Enéas Athanázio (*)
Cidade Íntima
A leitura estudada e
vagarosa deste livro de R. Leontino Filho me conduz por caminhos que
levam a conclusões diferentes das que vi até agora sobre ele. Para
mim, em Cidade Íntima, o poeta se entrega, do início ao fim, a um
exercício de auto-análise em que a cidade é a metáfora, eis que tudo
que há nela vive e palpita no interior do poeta, na sua alma e na
sua sensibilidade. Assim é que a investigação íntima a que o poeta
se entrega vai se fixando em objetos, seres e cores, como quem
procura materializar em coisas visíveis tudo aquilo que vai
encontrando nos mais remotos escaninhos interiores.
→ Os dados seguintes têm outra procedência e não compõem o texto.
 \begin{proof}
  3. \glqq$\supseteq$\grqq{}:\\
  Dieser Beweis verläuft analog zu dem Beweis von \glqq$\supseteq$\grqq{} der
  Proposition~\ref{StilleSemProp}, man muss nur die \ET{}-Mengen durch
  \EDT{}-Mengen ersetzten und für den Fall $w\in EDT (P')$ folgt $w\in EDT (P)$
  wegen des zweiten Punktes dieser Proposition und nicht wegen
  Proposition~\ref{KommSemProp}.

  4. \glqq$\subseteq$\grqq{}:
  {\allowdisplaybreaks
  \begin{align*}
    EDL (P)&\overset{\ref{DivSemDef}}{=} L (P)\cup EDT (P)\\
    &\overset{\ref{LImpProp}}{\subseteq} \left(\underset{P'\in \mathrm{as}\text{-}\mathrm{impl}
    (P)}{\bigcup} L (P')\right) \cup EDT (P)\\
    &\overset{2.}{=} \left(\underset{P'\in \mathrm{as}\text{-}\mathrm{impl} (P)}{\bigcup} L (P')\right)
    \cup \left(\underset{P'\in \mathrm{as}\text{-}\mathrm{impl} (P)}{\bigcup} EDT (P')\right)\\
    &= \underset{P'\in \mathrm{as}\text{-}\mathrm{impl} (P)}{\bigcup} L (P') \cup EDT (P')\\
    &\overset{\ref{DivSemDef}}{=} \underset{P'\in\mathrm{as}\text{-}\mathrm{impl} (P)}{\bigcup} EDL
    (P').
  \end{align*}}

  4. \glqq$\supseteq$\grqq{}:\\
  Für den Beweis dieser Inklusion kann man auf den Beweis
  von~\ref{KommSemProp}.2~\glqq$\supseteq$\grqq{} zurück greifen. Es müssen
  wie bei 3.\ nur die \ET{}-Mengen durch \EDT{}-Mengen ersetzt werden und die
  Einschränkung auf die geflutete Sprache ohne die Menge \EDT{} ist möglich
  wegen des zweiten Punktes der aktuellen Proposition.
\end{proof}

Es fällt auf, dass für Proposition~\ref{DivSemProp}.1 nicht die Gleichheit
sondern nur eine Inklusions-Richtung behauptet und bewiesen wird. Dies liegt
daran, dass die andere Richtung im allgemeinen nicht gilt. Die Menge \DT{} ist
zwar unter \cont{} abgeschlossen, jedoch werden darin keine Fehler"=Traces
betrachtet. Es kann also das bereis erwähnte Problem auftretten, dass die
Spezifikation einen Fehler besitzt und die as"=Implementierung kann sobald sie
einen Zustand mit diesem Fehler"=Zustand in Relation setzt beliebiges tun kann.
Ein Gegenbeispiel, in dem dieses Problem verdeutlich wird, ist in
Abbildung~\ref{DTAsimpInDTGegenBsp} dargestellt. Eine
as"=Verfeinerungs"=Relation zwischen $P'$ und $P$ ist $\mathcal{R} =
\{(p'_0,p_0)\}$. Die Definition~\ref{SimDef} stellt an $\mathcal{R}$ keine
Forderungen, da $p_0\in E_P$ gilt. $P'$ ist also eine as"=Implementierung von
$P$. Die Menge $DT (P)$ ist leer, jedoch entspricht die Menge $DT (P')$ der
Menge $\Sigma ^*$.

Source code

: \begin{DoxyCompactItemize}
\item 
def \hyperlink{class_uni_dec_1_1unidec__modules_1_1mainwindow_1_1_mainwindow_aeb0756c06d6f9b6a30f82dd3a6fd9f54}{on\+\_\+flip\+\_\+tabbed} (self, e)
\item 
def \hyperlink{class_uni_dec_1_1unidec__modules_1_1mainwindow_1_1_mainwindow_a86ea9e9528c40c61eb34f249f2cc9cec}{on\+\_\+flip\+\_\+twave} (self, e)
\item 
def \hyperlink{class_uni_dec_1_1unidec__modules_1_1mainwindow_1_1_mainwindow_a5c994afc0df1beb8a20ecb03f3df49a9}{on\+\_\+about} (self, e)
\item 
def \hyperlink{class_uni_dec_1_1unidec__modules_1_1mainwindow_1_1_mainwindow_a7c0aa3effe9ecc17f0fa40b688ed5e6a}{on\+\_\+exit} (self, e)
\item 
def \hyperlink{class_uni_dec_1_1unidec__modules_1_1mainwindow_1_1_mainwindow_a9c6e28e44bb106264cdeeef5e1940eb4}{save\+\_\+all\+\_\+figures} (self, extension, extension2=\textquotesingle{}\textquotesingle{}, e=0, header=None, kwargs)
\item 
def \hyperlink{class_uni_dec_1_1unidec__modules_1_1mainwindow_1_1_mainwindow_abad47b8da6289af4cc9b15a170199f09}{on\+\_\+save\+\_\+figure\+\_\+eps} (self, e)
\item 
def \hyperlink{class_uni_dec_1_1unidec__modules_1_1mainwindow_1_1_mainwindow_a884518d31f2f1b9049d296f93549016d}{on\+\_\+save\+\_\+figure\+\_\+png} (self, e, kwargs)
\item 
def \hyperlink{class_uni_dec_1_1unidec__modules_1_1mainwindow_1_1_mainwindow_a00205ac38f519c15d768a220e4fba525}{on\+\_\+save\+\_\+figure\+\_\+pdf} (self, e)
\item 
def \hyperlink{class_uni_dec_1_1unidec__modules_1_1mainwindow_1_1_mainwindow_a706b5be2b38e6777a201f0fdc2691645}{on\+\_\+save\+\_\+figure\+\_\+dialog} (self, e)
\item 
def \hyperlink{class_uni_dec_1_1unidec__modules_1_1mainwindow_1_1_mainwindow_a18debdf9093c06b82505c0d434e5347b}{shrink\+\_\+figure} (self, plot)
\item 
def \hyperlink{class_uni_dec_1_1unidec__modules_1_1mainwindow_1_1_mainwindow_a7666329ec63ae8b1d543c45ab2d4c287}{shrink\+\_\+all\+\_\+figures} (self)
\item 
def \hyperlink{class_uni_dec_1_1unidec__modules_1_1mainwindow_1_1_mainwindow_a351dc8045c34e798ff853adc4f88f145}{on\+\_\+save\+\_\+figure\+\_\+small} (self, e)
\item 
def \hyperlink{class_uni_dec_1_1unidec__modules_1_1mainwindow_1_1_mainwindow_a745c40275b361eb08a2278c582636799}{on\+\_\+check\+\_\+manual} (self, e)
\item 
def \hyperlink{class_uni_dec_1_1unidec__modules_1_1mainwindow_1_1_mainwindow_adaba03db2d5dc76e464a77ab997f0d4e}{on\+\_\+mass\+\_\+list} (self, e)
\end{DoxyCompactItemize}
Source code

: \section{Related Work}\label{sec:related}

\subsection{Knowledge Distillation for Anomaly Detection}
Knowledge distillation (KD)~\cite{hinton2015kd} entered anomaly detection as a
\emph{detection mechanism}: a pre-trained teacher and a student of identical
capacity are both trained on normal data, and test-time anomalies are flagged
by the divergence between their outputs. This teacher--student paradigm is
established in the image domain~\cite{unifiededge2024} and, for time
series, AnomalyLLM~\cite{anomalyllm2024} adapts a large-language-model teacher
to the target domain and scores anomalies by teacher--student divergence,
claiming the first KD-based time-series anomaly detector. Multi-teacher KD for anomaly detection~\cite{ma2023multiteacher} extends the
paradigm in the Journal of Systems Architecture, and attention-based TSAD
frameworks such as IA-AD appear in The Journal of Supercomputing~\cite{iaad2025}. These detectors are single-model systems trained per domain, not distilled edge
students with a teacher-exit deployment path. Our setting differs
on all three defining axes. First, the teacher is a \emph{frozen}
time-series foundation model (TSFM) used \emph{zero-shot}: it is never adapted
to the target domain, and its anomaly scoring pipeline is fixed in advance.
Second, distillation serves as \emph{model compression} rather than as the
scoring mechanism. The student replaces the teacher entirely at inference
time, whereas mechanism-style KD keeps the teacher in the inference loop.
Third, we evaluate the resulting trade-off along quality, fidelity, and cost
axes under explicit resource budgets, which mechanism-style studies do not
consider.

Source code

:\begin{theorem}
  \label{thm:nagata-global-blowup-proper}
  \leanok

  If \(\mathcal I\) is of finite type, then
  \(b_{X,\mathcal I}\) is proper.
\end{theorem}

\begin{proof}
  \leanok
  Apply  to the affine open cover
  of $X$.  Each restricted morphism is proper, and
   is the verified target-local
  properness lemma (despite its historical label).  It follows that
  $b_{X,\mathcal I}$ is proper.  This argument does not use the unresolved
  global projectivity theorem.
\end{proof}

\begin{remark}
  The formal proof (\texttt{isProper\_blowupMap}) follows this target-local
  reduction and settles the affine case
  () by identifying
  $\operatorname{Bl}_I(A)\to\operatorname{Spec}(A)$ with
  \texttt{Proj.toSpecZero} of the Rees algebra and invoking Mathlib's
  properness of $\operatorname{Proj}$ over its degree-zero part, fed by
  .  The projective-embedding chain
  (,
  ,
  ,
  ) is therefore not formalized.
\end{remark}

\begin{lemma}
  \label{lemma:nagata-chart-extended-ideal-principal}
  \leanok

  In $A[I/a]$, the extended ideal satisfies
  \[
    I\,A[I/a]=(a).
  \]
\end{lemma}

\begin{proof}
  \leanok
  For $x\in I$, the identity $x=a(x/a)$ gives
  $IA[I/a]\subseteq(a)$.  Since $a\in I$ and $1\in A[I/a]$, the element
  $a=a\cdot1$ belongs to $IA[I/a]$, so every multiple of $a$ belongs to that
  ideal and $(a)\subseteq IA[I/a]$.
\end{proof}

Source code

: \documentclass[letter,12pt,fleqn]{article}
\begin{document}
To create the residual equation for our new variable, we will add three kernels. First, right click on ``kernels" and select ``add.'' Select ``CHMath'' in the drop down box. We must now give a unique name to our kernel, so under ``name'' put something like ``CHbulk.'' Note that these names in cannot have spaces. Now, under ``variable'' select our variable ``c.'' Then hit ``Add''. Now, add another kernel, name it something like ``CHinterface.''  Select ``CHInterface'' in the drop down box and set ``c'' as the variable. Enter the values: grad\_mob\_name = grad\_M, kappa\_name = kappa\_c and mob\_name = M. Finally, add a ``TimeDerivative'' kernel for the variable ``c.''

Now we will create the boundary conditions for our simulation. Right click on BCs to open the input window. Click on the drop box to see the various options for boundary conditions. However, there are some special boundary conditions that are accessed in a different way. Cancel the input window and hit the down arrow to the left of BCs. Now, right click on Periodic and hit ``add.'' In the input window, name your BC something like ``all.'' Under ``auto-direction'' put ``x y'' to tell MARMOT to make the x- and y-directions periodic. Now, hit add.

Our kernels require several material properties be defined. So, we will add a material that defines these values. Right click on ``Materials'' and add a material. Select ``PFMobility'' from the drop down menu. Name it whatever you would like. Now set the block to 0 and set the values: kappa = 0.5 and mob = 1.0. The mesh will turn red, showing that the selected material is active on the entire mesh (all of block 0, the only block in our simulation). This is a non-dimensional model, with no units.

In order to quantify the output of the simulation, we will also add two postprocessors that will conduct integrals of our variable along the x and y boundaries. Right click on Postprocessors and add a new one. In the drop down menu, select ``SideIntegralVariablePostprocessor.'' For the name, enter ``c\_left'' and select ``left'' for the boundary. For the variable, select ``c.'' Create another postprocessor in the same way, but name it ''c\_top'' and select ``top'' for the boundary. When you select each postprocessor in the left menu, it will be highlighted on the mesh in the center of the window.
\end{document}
Verifica-se,
então, que a cidade íntima é ele próprio, descrito por meio da
urbanização poética de seu ser, se isso é possível. Da mesma forma
como certos objetos e lugares nos provocam determinados sentimentos,
na cidade íntima do poeta tudo, ou quase tudo, encontra um eco
especial nas cordas de sua sensibilidade.
Não me parece por
acaso que a primeira parte do livro se chama Evoluções. É que ali se
instaura o processo através do qual o poeta percebe o fenômeno e
começa a construir a cidade íntima. Lançadas as bases dessa
construção, em cinco poemas densos como estacas, ele busca as
sementes do homem, da pátria, da vida, do sonho e do amor. E então,
como que confirmando a minha tese, conclui em Somos o Poema aquilo
que afirmei. Arco-Íris, atribuindo significados psicológicos
específicos às cores, e Represa, arrematam a visão integral da
cidade íntima que ele descobre, inebriado, em tudo que encontra.
Para repetir o
sempre lembrado Monteiro Lobato, poesia de verdade é aquela que
provoca no leitor os mais inesperados vôos.
(*) Enéas Athanázio – escritor e ensaísta
catarinense, autor de mais de 30 livros.